NOTICE OF ANNUAL MEETING OF STOCKHOLDERS

March 21, 2018
____________________

Dear Stockholders:

You are cordially invited to attend the 2018 Annual Meeting of Stockholders of Urstadt Biddle Properties Inc. (the “Annual Meeting”), which will be held at 2:00 p.m. on Wednesday, March 21, 2018 at Six Landmark Square, 9th Floor, Stamford, CT 06901 for the following purposes:

1. To elect four directors to serve for three years;
         
2. To ratify the appointment of PKF O’Connor Davies, LLP, as the independent registered public accounting firm of the Company for fiscal year 2018; and
     
3. To transact such other business as may properly come before the meeting or any adjournment thereof.
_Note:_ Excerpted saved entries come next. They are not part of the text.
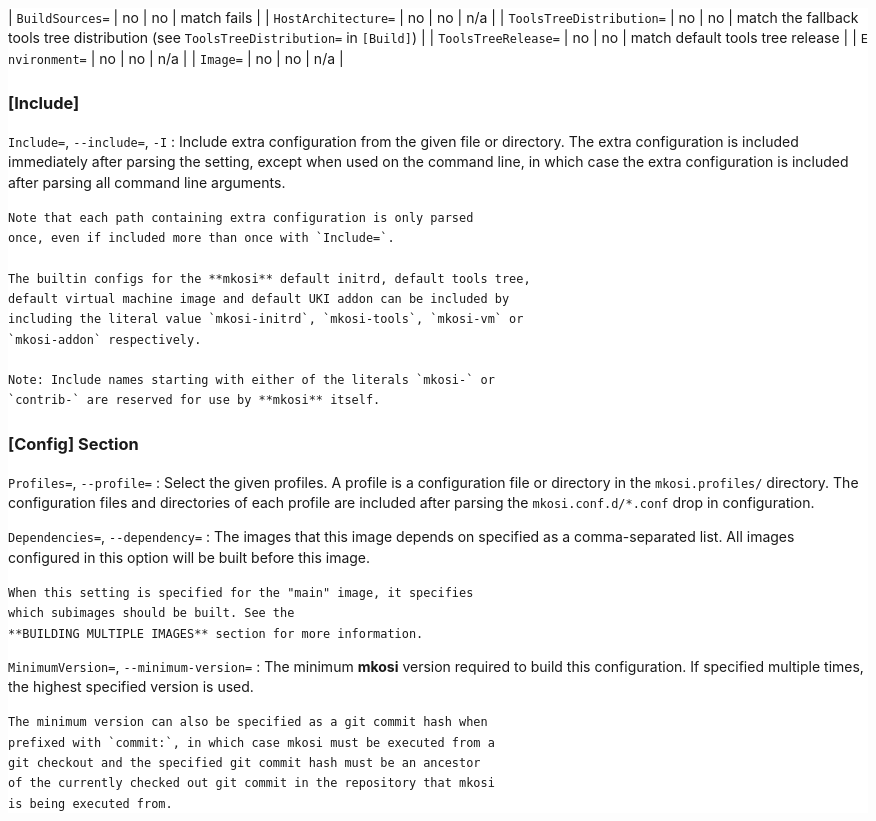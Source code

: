 | `BuildSources=`          | no    | no               | match fails                                                                            |
| `HostArchitecture=`      | no    | no               | n/a                                                                                    |
| `ToolsTreeDistribution=` | no    | no               | match the fallback tools tree distribution (see `ToolsTreeDistribution=` in `[Build]`) |
| `ToolsTreeRelease=`      | no    | no               | match default tools tree release                                                       |
| `Environment=`           | no    | no               | n/a                                                                                    |
| `Image=`                 | no    | no               | n/a                                                                                    |

### [Include]

`Include=`, `--include=`, `-I`
:   Include extra configuration from the given file or directory. The
    extra configuration is included immediately after parsing the setting,
    except when used on the command line, in which case the extra
    configuration is included after parsing all command line arguments.

    Note that each path containing extra configuration is only parsed
    once, even if included more than once with `Include=`.

    The builtin configs for the **mkosi** default initrd, default tools tree,
    default virtual machine image and default UKI addon can be included by
    including the literal value `mkosi-initrd`, `mkosi-tools`, `mkosi-vm` or
    `mkosi-addon` respectively.

    Note: Include names starting with either of the literals `mkosi-` or
    `contrib-` are reserved for use by **mkosi** itself.

### [Config] Section

`Profiles=`, `--profile=`
:   Select the given profiles. A profile is a configuration file or
    directory in the `mkosi.profiles/` directory. The configuration files
    and directories of each profile are included after parsing the
    `mkosi.conf.d/*.conf` drop in configuration.

`Dependencies=`, `--dependency=`
:   The images that this image depends on specified as a comma-separated
    list. All images configured in this option will be built before this
    image.

    When this setting is specified for the "main" image, it specifies
    which subimages should be built. See the
    **BUILDING MULTIPLE IMAGES** section for more information.

`MinimumVersion=`, `--minimum-version=`
:   The minimum **mkosi** version required to build this configuration. If
    specified multiple times, the highest specified version is used.

    The minimum version can also be specified as a git commit hash when
    prefixed with `commit:`, in which case mkosi must be executed from a
    git checkout and the specified git commit hash must be an ancestor
    of the currently checked out git commit in the repository that mkosi
    is being executed from.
Stockholders of record of the Company’s Class A Common Shares and Common Shares as of the close of business on January 22, 2018 are entitled to notice of and to vote at the Annual Meeting.

WHETHER OR NOT YOU PLAN TO BE PRESENT AT THE ANNUAL MEETING IN PERSON,
PLEASE EXERCISE YOUR RIGHT TO VOTE BY FOLLOWING THE INSTRUCTIONS FOR
VOTING IN THE “IMPORTANT NOTICE REGARDING THE AVAILABILITY OF PROXY
MATERIALS FOR THE STOCKHOLDER MEETING TO BE HELD ON MARCH 21, 2018” YOU
RECEIVED FOR THE ANNUAL MEETING, OR IF YOU RECEIVED A PAPER COPY OF THE
PROXY MATERIALS, BY SIGNING AND DATING THE PROXY CARD AND RETURNING IT
PROMPTLY IN THE ENVELOPE PROVIDED. YOU MAY ALSO AUTHORIZE YOUR PROXY TO
VOTE YOUR SHARES BY TELEPHONE AS DESCRIBED IN YOUR PROXY CARD.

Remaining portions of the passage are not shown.